On Tue, 10 Mar 2009, Christian Heimes wrote:
I've attached an isolated testcase for you. You'll surely recognize the
make file. It's based on your make file from PyLucene. I hope you don't
mind ;)
Thank you, that is very helpful in debugging this.
But first, please do not contact me off list. Use the
pylucene-dev@lucene.apache.org mailing list. Your issue is of interest to
others.
The reason for the error is that you're calling one of your native extension
methods, startDocument, from the PyPDFTextStripper constructor.
While this is valid Java, it violates an unstated constraint of the code
generated by JCC: after the Java constructor returns, JCC generated code to
finish initializing the object, calling the pythonExtension(pythonObject)
method.
The problem with this sequence of events is that if you call a native
extension method from the constructor, the python object to call a method on
from that native method is not yet set on the Java instance. In other words,
inside the constructor, the native extension methods such as startDocument()
depend on state on the instance that is not yet set.
In order to set that state, the object has to be constructed first, so we're
in a bit of a catch-22 here.
It is possible to remove this constraint by changing the extension protocol
such that _all_ extension class constructors require a first parameter, that
'pythonObject' long (in fact, the python instance pointer, the python self),
and set it to the pythonObject instance variable. This is ugly though, so
it needs more thought.
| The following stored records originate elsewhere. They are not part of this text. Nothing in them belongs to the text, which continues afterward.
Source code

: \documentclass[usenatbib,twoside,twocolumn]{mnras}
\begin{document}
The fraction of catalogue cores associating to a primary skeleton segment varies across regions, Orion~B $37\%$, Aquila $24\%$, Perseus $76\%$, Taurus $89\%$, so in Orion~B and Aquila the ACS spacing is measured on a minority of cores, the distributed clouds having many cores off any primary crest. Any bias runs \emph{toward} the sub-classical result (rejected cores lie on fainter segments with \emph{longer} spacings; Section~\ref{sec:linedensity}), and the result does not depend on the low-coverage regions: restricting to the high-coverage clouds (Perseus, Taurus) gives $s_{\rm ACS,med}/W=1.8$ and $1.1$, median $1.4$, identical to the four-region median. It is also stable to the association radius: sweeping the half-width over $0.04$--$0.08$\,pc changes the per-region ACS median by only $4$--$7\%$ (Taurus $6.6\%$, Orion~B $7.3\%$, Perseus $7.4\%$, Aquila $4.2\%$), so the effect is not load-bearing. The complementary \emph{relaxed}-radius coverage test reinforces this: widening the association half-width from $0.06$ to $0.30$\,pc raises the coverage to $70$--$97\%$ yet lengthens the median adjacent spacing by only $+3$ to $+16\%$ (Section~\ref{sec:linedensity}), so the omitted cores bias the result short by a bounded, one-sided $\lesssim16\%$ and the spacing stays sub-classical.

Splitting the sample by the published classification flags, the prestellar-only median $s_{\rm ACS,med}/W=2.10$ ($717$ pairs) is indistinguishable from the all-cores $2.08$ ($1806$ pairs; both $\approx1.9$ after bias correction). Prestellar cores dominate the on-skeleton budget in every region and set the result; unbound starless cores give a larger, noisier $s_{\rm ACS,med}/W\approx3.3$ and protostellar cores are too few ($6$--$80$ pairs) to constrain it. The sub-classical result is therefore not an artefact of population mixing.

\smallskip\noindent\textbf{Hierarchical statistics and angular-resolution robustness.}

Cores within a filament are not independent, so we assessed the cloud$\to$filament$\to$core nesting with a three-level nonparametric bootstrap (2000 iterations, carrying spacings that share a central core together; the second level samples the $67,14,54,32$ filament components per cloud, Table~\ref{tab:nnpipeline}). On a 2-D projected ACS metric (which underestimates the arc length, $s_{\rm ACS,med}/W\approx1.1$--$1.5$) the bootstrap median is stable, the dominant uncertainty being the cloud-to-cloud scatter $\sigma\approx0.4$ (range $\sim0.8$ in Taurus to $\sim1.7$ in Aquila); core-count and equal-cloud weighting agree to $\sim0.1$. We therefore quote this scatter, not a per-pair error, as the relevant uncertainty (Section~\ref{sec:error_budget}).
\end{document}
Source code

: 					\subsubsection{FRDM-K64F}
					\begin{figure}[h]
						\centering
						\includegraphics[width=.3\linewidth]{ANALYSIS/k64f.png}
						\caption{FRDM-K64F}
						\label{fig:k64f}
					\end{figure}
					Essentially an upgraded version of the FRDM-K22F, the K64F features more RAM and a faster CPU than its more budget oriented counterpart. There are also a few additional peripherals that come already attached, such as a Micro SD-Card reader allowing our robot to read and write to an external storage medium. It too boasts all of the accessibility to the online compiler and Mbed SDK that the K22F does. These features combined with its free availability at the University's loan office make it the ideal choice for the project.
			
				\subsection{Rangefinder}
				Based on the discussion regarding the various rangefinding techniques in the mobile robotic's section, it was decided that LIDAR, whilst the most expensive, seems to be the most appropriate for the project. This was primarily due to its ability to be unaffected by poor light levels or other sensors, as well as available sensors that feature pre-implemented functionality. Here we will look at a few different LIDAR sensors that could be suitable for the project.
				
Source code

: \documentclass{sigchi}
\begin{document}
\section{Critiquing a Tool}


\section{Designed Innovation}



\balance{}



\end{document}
At least, some code should be added to check for this
condition.
In the meantime, the workaround is simple: move the offending code to its
own method and call it after the constructor returns.
I attached the modified PyPDFTextStripper.java class and test case that now
work.
Andi..
$ python2.5 tests/test_textstripper.py
Loading: /home/heimes/software/misc/pdfbox/pdfbox-0.8.0/test/input/warp.pdf
E
======================================================================
ERROR: test_subclass (__main__.TestTextStripper)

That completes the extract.